» Task data:
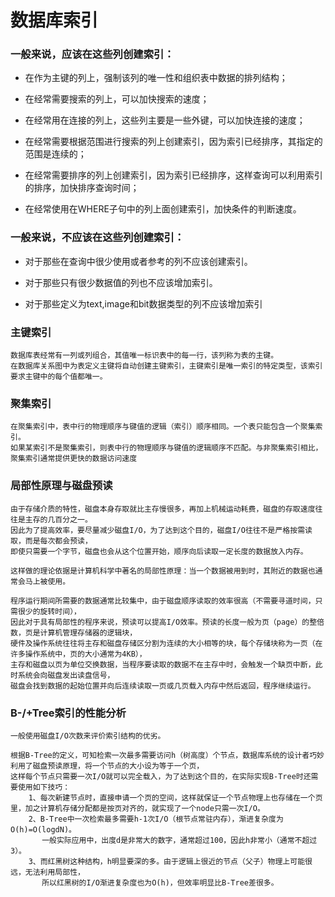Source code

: 
# 数据库索引



### 一般来说，应该在这些列创建索引：

   * 在作为主键的列上，强制该列的唯一性和组织表中数据的排列结构；

   * 在经常需要搜索的列上，可以加快搜索的速度；
   
   * 在经常用在连接的列上，这些列主要是一些外键，可以加快连接的速度；
   
   * 在经常需要根据范围进行搜索的列上创建索引，因为索引已经排序，其指定的范围是连续的；
   
   * 在经常需要排序的列上创建索引，因为索引已经排序，这样查询可以利用索引的排序，加快排序查询时间；
   
   * 在经常使用在WHERE子句中的列上面创建索引，加快条件的判断速度。
   

### 一般来说，不应该在这些列创建索引：

   * 对于那些在查询中很少使用或者参考的列不应该创建索引。
   
   * 对于那些只有很少数据值的列也不应该增加索引。
   
   * 对于那些定义为text,image和bit数据类型的列不应该增加索引
   
   
### 主键索引 
    数据库表经常有一列或列组合，其值唯一标识表中的每一行，该列称为表的主键。 
    在数据库关系图中为表定义主键将自动创建主键索引，主键索引是唯一索引的特定类型，该索引要求主键中的每个值都唯一。

### 聚集索引
    在聚集索引中，表中行的物理顺序与键值的逻辑（索引）顺序相同。一个表只能包含一个聚集索引。
    如果某索引不是聚集索引，则表中行的物理顺序与键值的逻辑顺序不匹配。与非聚集索引相比，聚集索引通常提供更快的数据访问速度
    
### 局部性原理与磁盘预读
    由于存储介质的特性，磁盘本身存取就比主存慢很多，再加上机械运动耗费，磁盘的存取速度往往是主存的几百分之一。
    因此为了提高效率，要尽量减少磁盘I/O，为了达到这个目的，磁盘I/O往往不是严格按需读取，而是每次都会预读，
    即使只需要一个字节，磁盘也会从这个位置开始，顺序向后读取一定长度的数据放入内存。
    
    这样做的理论依据是计算机科学中著名的局部性原理：当一个数据被用到时，其附近的数据也通常会马上被使用。
    
    程序运行期间所需要的数据通常比较集中，由于磁盘顺序读取的效率很高（不需要寻道时间，只需很少的旋转时间），
    因此对于具有局部性的程序来说，预读可以提高I/O效率。预读的长度一般为页（page）的整倍数，页是计算机管理存储器的逻辑块，
    硬件及操作系统往往将主存和磁盘存储区分割为连续的大小相等的块，每个存储块称为一页（在许多操作系统中，页的大小通常为4KB），
    主存和磁盘以页为单位交换数据，当程序要读取的数据不在主存中时，会触发一个缺页中断，此时系统会向磁盘发出读盘信号，
    磁盘会找到数据的起始位置并向后连续读取一页或几页载入内存中然后返回，程序继续运行。
    
### B-/+Tree索引的性能分析  
    
    一般使用磁盘I/O次数来评价索引结构的优劣。
    
    根据B-Tree的定义，可知检索一次最多需要访问h（树高度）个节点，数据库系统的设计者巧妙利用了磁盘预读原理，将一个节点的大小设为等于一个页，
    这样每个节点只需要一次I/O就可以完全载入，为了达到这个目的，在实际实现B-Tree时还需要使用如下技巧：
        1、每次新建节点时，直接申请一个页的空间，这样就保证一个节点物理上也存储在一个页里，加之计算机存储分配都是按页对齐的，就实现了一个node只需一次I/O。
        2、B-Tree中一次检索最多需要h-1次I/O（根节点常驻内存），渐进复杂度为O(h)=O(logdN)。
           一般实际应用中，出度d是非常大的数字，通常超过100，因此h非常小（通常不超过3）。
        3、而红黑树这种结构，h明显要深的多。由于逻辑上很近的节点（父子）物理上可能很远，无法利用局部性，
           所以红黑树的I/O渐进复杂度也为O(h)，但效率明显比B-Tree差很多。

» Task goal: Produce a verbatim copy of the lines from the one holding "3、而红黑树这种结构，h明显" to the final line of the data, and nothing more.

» Result of the task:
        3、而红黑树这种结构，h明显要深的多。由于逻辑上很近的节点（父子）物理上可能很远，无法利用局部性，
           所以红黑树的I/O渐进复杂度也为O(h)，但效率明显比B-Tree差很多。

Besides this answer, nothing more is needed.